WORK INSTRUCTIONS
Transcribe the entries exactly; images are not part of the copy.
[Opening TASK INPUTS section]
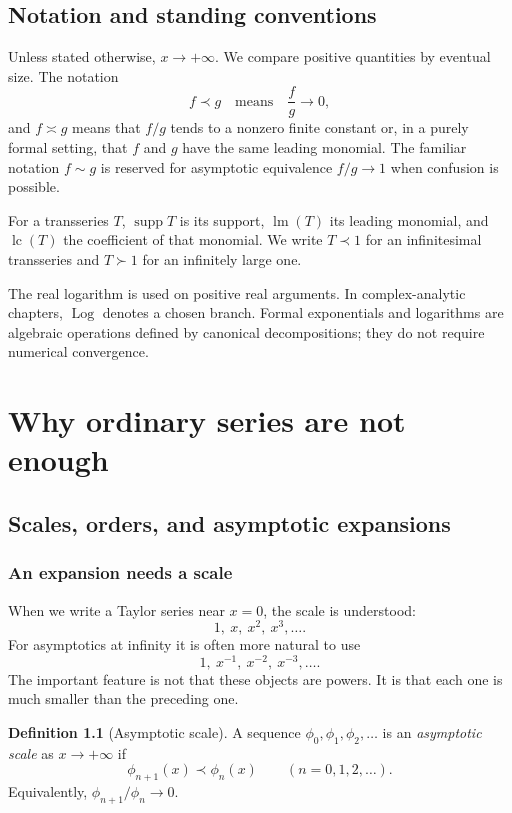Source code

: \documentclass[11pt,openany]{book}
\theoremstyle{definition}
\newtheorem{definition}{Definition}[chapter]
\theoremstyle{plain}
\theoremstyle{remark}
\newcommand{\asym}{\sim}
\newcommand{\precdom}{\prec}
\newcommand{\succdom}{\succ}
\newcommand{\equivdom}{\asymp}
\DeclareMathOperator{\supp}{supp}
\DeclareMathOperator{\lm}{lm}
\DeclareMathOperator{\lc}{lc}
\DeclareMathOperator{\Log}{Log}
\begin{document}
\chapter*{Notation and standing conventions}

Unless stated otherwise, $x\to+\infty$. We compare positive quantities by eventual size. The notation
\[
 f\precdom g
 \quad\text{means}\quad
 \frac{f}{g}\longrightarrow 0,
\]
and $f\equivdom g$ means that $f/g$ tends to a nonzero finite constant or, in a purely formal setting, that $f$ and $g$ have the same leading monomial. The familiar notation $f\asym g$ is reserved for asymptotic equivalence $f/g\to1$ when confusion is possible.

For a transseries $T$, $\supp T$ is its support, $\lm(T)$ its leading monomial, and $\lc(T)$ the coefficient of that monomial. We write $T\precdom1$ for an infinitesimal transseries and $T\succdom1$ for an infinitely large one.

The real logarithm is used on positive real arguments. In complex-analytic chapters, $\Log$ denotes a chosen branch. Formal exponentials and logarithms are algebraic operations defined by canonical decompositions; they do not require numerical convergence.

\tableofcontents

\mainmatter

\part{Why ordinary series are not enough}

\chapter{Scales, orders, and asymptotic expansions}\label{ch:scales}

\section{An expansion needs a scale}

When we write a Taylor series near $x=0$, the scale is understood:
\[
 1,\ x,\ x^2,\ x^3,\ldots.
\]
For asymptotics at infinity it is often more natural to use
\[
 1,\ x^{-1},\ x^{-2},\ x^{-3},\ldots.
\]
The important feature is not that these objects are powers. It is that each one is much smaller than the preceding one.

\begin{definition}[Asymptotic scale]
A sequence $\phi_0,\phi_1,\phi_2,\ldots$ is an \emph{asymptotic scale} as $x\to+\infty$ if
\[
 \phi_{n+1}(x)\precdom \phi_n(x)
 \qquad(n=0,1,2,\ldots).
\]
Equivalently, $\phi_{n+1}/\phi_n\to0$.
\end{definition}
\end{document}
[Closing TASK INPUTS section]
SOLUTION TO THE EXERCISE
Source code

: \documentclass[11pt,openany]{book}
\theoremstyle{definition}
\newtheorem{definition}{Definition}[chapter]
\theoremstyle{plain}
\theoremstyle{remark}
\newcommand{\asym}{\sim}
\newcommand{\precdom}{\prec}
\newcommand{\succdom}{\succ}
\newcommand{\equivdom}{\asymp}
\DeclareMathOperator{\supp}{supp}
\DeclareMathOperator{\lm}{lm}
\DeclareMathOperator{\lc}{lc}
\DeclareMathOperator{\Log}{Log}
\begin{document}
\chapter*{Notation and standing conventions}

Unless stated otherwise, $x\to+\infty$. We compare positive quantities by eventual size. The notation
\[
 f\precdom g
 \quad\text{means}\quad
 \frac{f}{g}\longrightarrow 0,
\]
and $f\equivdom g$ means that $f/g$ tends to a nonzero finite constant or, in a purely formal setting, that $f$ and $g$ have the same leading monomial. The familiar notation $f\asym g$ is reserved for asymptotic equivalence $f/g\to1$ when confusion is possible.

For a transseries $T$, $\supp T$ is its support, $\lm(T)$ its leading monomial, and $\lc(T)$ the coefficient of that monomial. We write $T\precdom1$ for an infinitesimal transseries and $T\succdom1$ for an infinitely large one.

The real logarithm is used on positive real arguments. In complex-analytic chapters, $\Log$ denotes a chosen branch. Formal exponentials and logarithms are algebraic operations defined by canonical decompositions; they do not require numerical convergence.

\tableofcontents

\mainmatter

\part{Why ordinary series are not enough}

\chapter{Scales, orders, and asymptotic expansions}\label{ch:scales}

\section{An expansion needs a scale}

When we write a Taylor series near $x=0$, the scale is understood:
\[
 1,\ x,\ x^2,\ x^3,\ldots.
\]
For asymptotics at infinity it is often more natural to use
\[
 1,\ x^{-1},\ x^{-2},\ x^{-3},\ldots.
\]
The important feature is not that these objects are powers. It is that each one is much smaller than the preceding one.

\begin{definition}[Asymptotic scale]
A sequence $\phi_0,\phi_1,\phi_2,\ldots$ is an \emph{asymptotic scale} as $x\to+\infty$ if
\[
 \phi_{n+1}(x)\precdom \phi_n(x)
 \qquad(n=0,1,2,\ldots).
\]
Equivalently, $\phi_{n+1}/\phi_n\to0$.
\end{definition}
\end{document}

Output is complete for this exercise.